Material supplied START

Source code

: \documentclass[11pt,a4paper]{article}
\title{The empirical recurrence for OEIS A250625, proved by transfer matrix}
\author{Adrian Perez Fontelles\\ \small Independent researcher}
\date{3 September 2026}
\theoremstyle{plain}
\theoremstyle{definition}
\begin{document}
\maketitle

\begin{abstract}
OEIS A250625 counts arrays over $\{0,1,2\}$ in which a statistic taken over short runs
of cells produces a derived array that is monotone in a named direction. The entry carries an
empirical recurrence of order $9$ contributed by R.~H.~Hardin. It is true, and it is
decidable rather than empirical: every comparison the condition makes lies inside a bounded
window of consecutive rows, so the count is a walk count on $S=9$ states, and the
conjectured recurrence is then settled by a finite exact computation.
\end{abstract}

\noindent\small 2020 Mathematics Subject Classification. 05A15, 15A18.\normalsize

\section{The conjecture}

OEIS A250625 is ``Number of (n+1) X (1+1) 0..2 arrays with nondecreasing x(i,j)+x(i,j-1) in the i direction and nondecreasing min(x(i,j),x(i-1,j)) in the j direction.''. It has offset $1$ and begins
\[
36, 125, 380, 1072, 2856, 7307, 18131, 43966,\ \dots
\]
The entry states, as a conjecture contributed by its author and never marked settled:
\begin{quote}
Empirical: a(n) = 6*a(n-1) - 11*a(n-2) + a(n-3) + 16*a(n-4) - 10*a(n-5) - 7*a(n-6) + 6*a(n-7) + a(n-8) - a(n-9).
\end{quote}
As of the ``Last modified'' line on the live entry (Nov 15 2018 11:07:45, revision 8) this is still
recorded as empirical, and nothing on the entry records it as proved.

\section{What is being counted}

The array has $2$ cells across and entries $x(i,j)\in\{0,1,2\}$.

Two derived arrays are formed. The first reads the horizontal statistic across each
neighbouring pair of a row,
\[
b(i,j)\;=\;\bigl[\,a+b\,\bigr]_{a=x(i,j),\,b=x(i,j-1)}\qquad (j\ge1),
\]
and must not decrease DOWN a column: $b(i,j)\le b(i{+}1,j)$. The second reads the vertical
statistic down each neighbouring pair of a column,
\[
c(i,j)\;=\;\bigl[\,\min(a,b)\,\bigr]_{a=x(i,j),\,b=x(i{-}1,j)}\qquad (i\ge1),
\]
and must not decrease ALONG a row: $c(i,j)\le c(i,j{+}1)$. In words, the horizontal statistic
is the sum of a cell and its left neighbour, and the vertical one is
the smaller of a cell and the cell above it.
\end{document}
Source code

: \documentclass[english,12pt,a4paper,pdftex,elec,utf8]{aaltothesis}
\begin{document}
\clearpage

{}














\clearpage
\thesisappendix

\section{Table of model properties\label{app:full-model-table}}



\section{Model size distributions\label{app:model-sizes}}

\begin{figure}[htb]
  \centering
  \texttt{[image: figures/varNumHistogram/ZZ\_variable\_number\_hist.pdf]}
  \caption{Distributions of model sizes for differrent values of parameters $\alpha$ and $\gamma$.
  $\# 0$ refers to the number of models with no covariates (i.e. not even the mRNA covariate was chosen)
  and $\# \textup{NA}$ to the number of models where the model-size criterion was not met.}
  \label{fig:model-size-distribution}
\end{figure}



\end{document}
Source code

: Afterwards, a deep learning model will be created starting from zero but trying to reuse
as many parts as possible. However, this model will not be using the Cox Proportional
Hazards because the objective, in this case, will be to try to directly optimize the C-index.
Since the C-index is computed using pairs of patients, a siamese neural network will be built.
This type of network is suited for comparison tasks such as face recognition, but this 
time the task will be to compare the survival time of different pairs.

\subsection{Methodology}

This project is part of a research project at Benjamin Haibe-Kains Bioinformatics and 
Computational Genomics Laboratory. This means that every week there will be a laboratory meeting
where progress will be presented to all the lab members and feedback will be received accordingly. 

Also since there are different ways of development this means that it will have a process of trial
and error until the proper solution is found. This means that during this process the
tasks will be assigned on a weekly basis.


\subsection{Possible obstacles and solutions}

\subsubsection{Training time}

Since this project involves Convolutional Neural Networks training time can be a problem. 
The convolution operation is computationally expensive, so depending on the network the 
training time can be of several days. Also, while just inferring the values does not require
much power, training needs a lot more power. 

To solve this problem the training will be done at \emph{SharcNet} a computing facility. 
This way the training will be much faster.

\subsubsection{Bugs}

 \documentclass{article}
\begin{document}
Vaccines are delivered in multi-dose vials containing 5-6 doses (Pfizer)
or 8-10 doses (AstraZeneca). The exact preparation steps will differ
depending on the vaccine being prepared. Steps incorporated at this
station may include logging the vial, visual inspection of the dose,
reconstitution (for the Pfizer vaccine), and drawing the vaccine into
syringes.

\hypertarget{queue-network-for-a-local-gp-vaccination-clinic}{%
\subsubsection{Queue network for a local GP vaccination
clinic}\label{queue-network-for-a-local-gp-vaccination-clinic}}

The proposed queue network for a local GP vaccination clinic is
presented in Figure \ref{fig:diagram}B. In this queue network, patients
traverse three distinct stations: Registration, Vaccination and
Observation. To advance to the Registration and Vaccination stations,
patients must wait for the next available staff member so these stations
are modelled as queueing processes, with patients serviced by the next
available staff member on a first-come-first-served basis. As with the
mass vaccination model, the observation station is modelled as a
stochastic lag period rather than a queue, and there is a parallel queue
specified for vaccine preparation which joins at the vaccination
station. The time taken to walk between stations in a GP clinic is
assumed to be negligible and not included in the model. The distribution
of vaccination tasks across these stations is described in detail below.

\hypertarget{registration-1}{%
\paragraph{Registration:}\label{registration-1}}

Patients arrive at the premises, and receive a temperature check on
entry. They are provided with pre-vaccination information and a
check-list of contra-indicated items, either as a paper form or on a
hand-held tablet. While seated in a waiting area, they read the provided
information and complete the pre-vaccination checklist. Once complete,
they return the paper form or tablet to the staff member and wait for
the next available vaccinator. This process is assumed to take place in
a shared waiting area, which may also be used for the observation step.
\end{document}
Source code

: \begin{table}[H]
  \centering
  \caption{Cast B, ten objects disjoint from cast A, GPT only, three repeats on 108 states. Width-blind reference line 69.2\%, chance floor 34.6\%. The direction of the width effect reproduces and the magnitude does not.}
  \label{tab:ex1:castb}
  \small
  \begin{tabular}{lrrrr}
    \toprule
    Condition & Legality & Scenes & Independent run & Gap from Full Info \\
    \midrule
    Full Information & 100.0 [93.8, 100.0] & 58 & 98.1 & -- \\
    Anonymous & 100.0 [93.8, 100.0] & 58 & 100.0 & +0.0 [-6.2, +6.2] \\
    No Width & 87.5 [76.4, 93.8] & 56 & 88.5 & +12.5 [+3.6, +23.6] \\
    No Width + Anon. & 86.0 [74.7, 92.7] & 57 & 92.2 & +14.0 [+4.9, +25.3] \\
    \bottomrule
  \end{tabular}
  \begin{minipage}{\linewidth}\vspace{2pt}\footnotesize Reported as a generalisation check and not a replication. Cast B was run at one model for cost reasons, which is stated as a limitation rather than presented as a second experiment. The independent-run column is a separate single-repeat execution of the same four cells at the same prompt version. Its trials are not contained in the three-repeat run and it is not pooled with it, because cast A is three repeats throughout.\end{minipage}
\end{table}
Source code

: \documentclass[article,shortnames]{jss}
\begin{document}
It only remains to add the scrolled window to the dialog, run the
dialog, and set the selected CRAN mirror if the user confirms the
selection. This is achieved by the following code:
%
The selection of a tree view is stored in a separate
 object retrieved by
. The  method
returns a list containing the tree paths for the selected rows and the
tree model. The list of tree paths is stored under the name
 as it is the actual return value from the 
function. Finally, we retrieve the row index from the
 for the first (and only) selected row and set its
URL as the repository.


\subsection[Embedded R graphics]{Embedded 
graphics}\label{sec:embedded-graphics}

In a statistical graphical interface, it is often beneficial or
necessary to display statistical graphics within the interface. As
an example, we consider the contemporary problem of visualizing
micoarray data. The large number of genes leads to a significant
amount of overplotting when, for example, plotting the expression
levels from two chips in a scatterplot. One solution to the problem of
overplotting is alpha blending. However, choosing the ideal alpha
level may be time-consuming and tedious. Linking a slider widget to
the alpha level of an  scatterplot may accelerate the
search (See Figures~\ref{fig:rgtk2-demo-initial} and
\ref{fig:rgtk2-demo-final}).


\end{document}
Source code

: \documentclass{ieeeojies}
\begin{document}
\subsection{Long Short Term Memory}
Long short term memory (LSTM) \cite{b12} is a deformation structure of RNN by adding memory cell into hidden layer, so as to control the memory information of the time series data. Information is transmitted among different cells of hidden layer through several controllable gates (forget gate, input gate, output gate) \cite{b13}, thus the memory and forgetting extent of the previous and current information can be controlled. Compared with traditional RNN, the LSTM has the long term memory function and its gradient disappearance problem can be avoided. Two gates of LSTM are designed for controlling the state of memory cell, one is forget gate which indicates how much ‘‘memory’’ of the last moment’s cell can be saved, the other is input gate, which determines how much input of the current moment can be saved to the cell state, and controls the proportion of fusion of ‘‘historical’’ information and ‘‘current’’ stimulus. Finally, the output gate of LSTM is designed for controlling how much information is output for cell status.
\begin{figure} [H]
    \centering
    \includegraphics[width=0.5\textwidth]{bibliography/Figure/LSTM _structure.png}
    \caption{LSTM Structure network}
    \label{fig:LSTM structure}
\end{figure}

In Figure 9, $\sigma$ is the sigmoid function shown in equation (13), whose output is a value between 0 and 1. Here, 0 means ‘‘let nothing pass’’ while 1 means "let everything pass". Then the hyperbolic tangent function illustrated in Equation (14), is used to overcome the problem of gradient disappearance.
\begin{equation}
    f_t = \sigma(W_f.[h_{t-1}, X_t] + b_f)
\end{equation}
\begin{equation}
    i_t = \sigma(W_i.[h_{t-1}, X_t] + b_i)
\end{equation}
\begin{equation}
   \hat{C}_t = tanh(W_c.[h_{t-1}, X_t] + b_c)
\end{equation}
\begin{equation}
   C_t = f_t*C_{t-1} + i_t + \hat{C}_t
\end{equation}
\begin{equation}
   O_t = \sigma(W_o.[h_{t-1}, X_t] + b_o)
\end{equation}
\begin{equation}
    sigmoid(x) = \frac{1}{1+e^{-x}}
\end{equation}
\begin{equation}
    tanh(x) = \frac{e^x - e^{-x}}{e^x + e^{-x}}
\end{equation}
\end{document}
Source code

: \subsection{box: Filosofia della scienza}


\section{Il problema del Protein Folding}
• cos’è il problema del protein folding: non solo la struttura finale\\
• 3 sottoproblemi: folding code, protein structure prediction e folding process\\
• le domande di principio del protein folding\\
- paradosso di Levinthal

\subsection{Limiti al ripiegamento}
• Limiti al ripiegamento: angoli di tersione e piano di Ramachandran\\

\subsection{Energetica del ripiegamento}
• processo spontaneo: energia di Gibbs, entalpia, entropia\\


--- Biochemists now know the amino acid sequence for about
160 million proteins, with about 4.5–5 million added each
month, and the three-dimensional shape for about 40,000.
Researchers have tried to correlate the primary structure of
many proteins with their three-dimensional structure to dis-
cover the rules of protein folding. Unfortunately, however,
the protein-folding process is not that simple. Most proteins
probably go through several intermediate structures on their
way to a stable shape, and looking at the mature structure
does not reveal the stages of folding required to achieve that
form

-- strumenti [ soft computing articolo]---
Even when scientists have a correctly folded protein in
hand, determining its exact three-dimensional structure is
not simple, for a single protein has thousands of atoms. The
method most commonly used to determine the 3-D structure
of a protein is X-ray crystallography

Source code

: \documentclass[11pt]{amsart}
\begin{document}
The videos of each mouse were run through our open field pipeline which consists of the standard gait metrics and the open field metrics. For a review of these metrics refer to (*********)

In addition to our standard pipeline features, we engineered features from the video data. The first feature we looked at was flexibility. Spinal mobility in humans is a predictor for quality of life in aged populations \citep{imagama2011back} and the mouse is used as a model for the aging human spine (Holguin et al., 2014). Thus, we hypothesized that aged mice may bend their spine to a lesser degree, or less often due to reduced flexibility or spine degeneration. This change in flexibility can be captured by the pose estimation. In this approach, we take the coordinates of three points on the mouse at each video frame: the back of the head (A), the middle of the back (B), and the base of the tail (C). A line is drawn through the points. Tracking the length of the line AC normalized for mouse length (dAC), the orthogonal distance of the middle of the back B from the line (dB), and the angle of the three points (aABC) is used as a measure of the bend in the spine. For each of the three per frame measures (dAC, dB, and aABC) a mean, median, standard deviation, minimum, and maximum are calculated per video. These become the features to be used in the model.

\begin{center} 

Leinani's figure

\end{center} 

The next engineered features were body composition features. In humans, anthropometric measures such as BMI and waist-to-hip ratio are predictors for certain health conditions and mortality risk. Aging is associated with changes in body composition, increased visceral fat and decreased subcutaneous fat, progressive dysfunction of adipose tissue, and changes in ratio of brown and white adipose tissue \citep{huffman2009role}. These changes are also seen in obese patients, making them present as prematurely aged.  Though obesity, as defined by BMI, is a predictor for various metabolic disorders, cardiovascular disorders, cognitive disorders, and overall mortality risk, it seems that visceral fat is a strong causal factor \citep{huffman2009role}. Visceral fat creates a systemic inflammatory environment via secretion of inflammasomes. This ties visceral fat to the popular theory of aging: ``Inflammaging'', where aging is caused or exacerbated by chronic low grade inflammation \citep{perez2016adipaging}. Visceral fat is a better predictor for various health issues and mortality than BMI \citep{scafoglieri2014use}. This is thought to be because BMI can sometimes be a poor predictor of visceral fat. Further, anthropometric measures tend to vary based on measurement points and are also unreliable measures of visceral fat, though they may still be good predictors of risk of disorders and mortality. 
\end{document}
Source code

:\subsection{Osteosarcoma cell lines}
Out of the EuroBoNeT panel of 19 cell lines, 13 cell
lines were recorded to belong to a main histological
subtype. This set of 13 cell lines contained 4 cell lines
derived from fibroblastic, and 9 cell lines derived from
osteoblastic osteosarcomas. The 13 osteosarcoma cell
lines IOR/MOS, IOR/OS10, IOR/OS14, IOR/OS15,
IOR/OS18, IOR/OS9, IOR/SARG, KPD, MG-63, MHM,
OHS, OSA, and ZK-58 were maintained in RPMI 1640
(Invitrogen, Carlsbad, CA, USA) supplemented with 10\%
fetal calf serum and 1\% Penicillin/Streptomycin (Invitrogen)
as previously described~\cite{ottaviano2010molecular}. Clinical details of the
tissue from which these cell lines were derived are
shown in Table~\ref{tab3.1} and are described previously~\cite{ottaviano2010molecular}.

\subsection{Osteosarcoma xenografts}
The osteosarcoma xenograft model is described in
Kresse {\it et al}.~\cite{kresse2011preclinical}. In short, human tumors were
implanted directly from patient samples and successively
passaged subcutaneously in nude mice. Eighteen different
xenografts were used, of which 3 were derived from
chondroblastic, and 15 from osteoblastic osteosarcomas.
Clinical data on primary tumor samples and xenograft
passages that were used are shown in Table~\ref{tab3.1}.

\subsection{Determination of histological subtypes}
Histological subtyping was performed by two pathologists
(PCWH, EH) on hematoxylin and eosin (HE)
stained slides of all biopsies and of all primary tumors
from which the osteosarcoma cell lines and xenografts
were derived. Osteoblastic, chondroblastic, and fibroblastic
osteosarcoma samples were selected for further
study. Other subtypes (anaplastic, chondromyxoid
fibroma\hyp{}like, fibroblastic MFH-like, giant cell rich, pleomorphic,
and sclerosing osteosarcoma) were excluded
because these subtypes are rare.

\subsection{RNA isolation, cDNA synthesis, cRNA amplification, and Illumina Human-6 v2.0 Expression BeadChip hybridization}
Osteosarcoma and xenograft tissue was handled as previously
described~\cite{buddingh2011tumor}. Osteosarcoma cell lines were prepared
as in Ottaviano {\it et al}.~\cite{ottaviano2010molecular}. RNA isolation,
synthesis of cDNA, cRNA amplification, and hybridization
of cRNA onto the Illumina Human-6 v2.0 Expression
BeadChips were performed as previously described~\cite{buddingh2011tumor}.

Material supplied END

- Problem description:
The lines from the top of the data above down to the line containing "of cells produces" are to be copied exactly; no other line should appear.

- Answer section:
Source code

: \documentclass[11pt,a4paper]{article}
\title{The empirical recurrence for OEIS A250625, proved by transfer matrix}
\author{Adrian Perez Fontelles\\ \small Independent researcher}
\date{3 September 2026}
\theoremstyle{plain}
\theoremstyle{definition}
\begin{document}
\maketitle

\begin{abstract}
OEIS A250625 counts arrays over $\{0,1,2\}$ in which a statistic taken over short runs
of cells produces a derived array that is monotone in a named direction. The entry carries an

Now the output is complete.